**What you need to do**.
Retype word for word the stretch of entries below from the line that has "- add missing" through the line that has "1. Enter Stock", and omit the pictures.

Recorded data Block Start

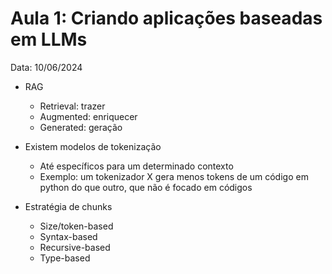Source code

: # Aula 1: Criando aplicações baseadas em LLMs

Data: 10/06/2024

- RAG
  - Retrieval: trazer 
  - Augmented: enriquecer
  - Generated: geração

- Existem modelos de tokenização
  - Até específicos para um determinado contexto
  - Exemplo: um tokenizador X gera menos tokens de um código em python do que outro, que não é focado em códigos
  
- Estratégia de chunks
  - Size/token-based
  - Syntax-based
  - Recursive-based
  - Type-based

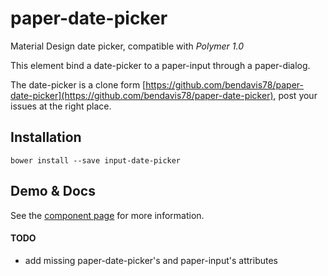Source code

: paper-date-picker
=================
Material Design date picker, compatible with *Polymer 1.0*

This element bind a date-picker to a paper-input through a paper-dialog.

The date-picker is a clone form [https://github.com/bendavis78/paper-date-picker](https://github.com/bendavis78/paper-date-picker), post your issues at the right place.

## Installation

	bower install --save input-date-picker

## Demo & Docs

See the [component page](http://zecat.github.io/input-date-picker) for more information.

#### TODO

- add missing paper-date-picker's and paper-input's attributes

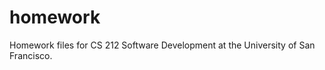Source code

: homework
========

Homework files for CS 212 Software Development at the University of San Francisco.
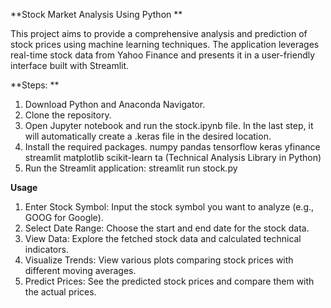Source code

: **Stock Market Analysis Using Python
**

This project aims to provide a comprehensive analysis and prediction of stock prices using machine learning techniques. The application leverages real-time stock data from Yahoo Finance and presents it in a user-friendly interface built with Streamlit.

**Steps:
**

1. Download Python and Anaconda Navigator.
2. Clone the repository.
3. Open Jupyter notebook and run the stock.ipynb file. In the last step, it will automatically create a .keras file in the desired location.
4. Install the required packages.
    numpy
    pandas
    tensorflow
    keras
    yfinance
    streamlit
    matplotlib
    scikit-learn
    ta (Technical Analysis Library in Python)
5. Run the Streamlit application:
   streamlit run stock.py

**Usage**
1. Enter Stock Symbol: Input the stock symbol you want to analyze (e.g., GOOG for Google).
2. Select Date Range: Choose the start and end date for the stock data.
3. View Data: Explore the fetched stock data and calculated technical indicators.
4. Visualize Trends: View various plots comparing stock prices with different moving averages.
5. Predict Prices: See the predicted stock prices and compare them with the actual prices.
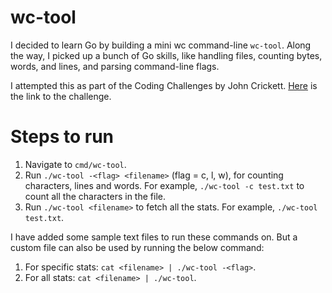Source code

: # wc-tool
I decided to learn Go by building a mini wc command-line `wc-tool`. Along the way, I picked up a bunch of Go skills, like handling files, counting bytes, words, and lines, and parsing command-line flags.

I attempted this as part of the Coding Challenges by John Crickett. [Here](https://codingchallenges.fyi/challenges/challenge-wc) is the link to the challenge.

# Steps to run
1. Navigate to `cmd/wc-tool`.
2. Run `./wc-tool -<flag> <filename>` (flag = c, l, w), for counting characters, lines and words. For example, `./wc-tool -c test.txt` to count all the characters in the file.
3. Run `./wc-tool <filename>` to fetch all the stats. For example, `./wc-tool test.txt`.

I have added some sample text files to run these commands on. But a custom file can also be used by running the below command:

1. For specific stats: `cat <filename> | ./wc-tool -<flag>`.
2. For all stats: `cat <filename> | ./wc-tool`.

Recorded data Block End
Recorded data Block Start

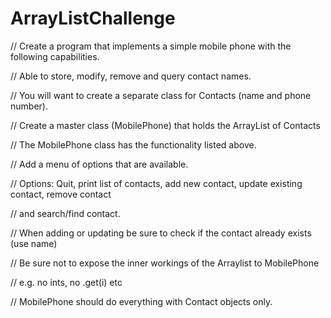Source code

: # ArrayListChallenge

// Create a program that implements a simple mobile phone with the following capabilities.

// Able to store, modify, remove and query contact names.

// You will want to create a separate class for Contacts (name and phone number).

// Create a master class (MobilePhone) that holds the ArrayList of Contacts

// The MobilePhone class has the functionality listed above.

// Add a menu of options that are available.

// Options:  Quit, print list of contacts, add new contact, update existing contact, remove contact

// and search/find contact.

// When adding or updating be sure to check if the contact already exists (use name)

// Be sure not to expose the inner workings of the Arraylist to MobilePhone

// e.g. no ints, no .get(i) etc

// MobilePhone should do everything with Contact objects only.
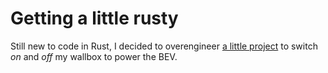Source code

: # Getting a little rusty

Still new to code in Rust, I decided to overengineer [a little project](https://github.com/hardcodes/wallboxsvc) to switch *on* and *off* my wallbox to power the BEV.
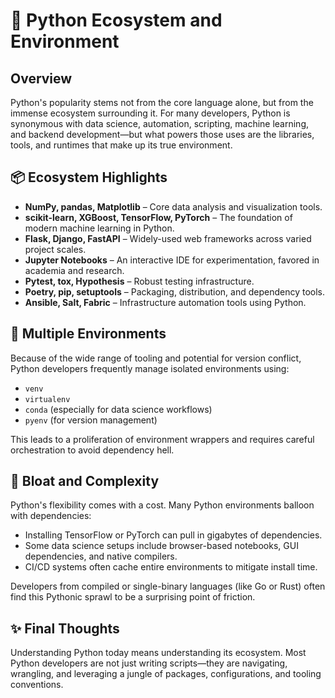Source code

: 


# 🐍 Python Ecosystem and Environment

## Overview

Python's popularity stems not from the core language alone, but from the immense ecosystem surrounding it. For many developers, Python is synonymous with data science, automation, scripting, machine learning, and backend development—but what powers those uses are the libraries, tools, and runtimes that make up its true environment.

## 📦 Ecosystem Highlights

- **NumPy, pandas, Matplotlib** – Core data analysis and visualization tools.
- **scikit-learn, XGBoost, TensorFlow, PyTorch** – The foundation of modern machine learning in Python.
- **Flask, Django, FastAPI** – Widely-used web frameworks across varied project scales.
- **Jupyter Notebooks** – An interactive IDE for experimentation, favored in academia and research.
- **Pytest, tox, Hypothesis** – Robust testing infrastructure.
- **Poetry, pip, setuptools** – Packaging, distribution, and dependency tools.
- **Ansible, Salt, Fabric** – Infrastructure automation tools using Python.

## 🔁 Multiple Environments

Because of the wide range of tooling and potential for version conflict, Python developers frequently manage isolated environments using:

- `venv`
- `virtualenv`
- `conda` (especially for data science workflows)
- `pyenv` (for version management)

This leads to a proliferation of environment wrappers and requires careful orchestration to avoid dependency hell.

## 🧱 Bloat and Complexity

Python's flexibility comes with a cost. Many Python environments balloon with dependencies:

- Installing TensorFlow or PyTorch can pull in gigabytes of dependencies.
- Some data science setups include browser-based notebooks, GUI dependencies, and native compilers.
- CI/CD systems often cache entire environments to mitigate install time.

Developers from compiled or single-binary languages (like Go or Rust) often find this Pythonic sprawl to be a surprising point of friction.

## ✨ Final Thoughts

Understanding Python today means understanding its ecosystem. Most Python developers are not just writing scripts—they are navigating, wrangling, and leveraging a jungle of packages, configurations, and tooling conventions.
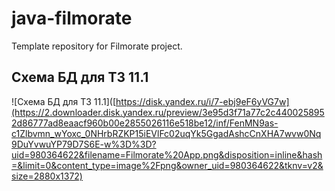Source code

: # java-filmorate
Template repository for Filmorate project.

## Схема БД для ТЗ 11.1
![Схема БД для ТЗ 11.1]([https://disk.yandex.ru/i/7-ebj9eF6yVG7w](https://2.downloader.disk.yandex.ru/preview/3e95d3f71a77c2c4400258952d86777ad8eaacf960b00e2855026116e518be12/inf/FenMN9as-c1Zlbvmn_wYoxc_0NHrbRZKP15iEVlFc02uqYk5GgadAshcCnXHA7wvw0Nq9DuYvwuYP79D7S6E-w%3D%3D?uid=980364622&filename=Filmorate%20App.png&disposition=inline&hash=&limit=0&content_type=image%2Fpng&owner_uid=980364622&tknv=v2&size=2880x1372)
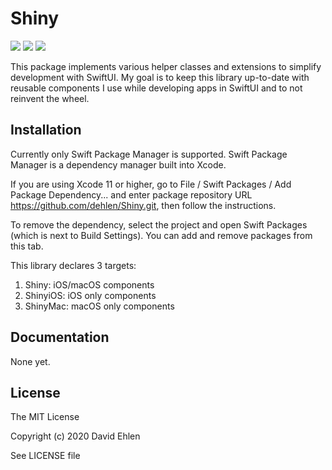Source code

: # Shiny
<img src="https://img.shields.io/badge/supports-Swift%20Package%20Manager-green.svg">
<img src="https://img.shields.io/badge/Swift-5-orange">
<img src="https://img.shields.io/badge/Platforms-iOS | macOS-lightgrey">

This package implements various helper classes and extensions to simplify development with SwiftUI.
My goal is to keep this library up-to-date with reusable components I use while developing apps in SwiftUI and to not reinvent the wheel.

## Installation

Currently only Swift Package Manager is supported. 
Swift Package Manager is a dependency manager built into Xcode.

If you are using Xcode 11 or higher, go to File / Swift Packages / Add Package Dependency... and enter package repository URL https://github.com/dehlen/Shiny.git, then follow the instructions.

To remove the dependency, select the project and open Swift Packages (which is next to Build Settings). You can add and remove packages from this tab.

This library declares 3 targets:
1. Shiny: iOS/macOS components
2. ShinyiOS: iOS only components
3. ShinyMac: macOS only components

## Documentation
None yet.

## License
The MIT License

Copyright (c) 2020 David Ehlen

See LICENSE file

Recorded data Block End
Recorded data Block Start

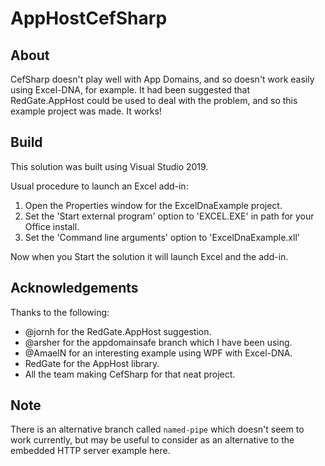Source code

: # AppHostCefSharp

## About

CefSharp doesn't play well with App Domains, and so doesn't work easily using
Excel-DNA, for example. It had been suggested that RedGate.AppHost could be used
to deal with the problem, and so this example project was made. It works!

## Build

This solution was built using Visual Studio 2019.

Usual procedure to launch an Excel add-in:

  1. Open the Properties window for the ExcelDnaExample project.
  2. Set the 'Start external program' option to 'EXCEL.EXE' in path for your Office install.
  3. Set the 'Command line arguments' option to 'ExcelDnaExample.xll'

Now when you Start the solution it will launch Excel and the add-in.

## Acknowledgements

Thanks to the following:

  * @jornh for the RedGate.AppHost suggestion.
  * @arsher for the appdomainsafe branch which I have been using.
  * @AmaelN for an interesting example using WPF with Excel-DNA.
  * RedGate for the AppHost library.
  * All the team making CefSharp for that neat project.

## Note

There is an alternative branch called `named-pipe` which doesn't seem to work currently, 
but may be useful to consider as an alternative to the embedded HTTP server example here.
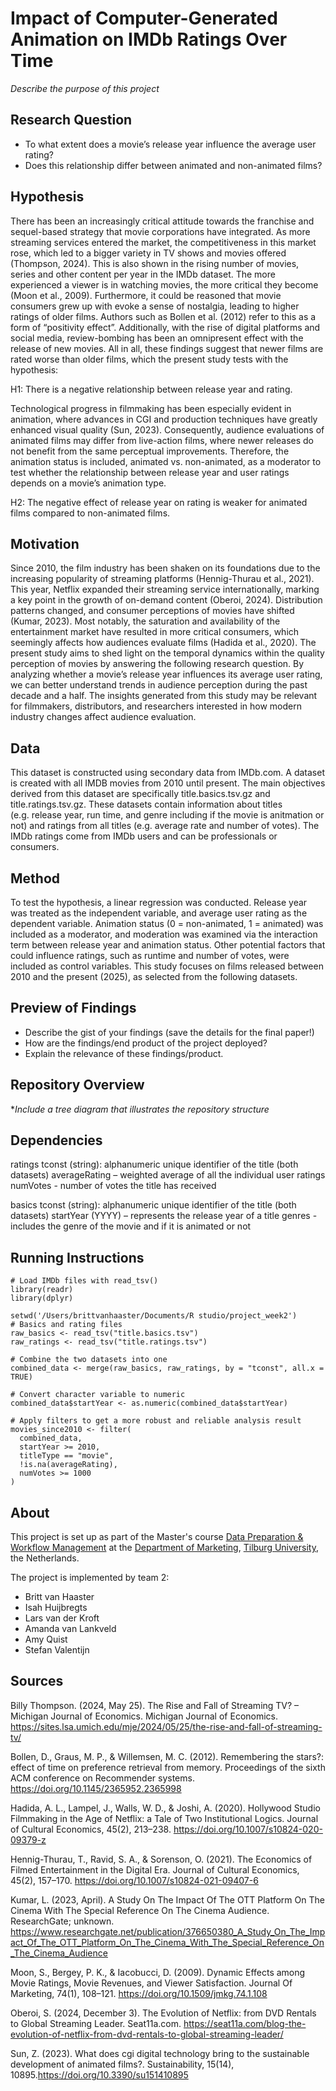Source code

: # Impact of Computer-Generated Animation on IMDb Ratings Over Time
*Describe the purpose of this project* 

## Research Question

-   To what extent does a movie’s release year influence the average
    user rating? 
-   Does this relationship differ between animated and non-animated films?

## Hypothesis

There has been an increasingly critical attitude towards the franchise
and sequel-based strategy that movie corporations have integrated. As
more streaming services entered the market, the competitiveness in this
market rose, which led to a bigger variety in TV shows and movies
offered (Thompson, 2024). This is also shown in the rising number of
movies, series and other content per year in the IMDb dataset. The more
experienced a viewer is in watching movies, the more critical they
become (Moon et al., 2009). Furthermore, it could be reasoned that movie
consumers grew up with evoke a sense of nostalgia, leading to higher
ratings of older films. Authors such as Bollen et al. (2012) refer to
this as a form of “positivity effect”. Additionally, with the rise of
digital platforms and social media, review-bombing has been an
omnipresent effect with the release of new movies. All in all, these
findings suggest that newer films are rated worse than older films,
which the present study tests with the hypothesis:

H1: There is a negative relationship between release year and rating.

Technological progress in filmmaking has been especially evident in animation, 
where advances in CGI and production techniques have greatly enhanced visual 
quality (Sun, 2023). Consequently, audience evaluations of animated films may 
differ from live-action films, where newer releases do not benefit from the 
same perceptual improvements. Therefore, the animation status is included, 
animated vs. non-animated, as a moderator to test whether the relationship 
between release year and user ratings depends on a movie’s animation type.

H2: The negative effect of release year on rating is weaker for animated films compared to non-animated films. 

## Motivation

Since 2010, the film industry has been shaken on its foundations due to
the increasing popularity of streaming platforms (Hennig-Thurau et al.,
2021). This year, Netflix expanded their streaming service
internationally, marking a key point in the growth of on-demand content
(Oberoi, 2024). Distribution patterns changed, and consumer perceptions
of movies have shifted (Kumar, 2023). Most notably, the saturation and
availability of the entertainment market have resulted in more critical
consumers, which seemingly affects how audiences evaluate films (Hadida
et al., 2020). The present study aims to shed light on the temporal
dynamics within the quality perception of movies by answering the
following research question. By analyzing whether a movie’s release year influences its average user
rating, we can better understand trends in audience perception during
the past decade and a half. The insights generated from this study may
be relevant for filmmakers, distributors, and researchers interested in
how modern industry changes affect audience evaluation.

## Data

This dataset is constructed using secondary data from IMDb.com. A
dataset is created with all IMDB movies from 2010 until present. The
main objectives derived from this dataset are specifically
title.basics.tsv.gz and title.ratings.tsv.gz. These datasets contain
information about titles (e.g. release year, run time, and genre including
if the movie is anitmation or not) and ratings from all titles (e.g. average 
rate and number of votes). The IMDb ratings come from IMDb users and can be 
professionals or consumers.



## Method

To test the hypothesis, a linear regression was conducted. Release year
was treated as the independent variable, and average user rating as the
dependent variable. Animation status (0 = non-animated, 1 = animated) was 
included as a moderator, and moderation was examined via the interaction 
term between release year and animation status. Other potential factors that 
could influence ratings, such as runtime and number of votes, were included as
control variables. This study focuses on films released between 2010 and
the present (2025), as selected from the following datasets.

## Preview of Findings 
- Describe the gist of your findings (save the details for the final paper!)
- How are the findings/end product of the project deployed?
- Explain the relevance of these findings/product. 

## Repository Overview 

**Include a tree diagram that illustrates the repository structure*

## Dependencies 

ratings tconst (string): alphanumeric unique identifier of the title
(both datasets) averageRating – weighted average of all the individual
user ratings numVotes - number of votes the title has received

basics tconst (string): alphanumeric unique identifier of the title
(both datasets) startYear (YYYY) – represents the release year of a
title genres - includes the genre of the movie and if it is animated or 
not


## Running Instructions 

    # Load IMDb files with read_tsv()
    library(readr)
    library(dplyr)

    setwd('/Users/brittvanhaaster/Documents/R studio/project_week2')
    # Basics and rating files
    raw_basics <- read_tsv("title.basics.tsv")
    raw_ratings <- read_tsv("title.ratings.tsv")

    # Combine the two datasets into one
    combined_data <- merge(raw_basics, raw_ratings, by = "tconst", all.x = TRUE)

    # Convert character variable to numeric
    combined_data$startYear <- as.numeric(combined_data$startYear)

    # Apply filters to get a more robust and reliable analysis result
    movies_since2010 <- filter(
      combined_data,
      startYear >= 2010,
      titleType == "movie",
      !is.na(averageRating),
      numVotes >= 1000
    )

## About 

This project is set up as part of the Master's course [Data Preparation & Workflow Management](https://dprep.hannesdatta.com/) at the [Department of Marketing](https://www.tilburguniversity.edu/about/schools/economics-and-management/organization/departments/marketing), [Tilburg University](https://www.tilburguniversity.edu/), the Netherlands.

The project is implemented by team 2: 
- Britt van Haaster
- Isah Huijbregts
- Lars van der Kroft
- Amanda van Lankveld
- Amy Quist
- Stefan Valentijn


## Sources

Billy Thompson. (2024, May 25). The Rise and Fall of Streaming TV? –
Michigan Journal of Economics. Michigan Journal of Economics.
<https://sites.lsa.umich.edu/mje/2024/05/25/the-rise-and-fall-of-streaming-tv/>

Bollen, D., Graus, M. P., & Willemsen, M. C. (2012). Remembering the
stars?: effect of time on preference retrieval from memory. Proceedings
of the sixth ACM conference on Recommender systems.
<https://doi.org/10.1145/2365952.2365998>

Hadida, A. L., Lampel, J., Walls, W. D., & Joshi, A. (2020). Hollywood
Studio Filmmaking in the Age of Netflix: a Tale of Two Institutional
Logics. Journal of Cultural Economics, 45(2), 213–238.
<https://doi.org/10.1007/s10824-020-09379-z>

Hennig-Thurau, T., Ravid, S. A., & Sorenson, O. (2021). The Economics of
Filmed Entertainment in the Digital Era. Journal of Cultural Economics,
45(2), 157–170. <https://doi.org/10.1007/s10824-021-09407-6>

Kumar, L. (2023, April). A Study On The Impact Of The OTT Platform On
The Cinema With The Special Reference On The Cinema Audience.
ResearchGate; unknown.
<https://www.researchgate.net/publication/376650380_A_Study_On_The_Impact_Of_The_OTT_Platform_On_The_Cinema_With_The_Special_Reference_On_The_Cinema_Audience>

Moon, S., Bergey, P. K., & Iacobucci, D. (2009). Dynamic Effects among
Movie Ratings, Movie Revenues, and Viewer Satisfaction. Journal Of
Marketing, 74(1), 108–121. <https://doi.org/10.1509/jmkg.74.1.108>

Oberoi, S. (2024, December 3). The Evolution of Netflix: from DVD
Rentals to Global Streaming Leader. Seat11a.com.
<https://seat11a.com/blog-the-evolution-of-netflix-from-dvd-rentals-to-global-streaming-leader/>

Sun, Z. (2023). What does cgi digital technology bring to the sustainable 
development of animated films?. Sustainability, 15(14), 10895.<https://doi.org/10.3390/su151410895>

Recorded data Block End

**Solution to this problem**.
- add missing paper-date-picker's and paper-input's attributes

Source code

: homework
========

Homework files for CS 212 Software Development at the University of San Francisco.
Source code

: **Stock Market Analysis Using Python
**

This project aims to provide a comprehensive analysis and prediction of stock prices using machine learning techniques. The application leverages real-time stock data from Yahoo Finance and presents it in a user-friendly interface built with Streamlit.

**Steps:
**

1. Download Python and Anaconda Navigator.
2. Clone the repository.
3. Open Jupyter notebook and run the stock.ipynb file. In the last step, it will automatically create a .keras file in the desired location.
4. Install the required packages.
    numpy
    pandas
    tensorflow
    keras
    yfinance
    streamlit
    matplotlib
    scikit-learn
    ta (Technical Analysis Library in Python)
5. Run the Streamlit application:
   streamlit run stock.py

**Usage**
1. Enter Stock Symbol: Input the stock symbol you want to analyze (e.g., GOOG for Google).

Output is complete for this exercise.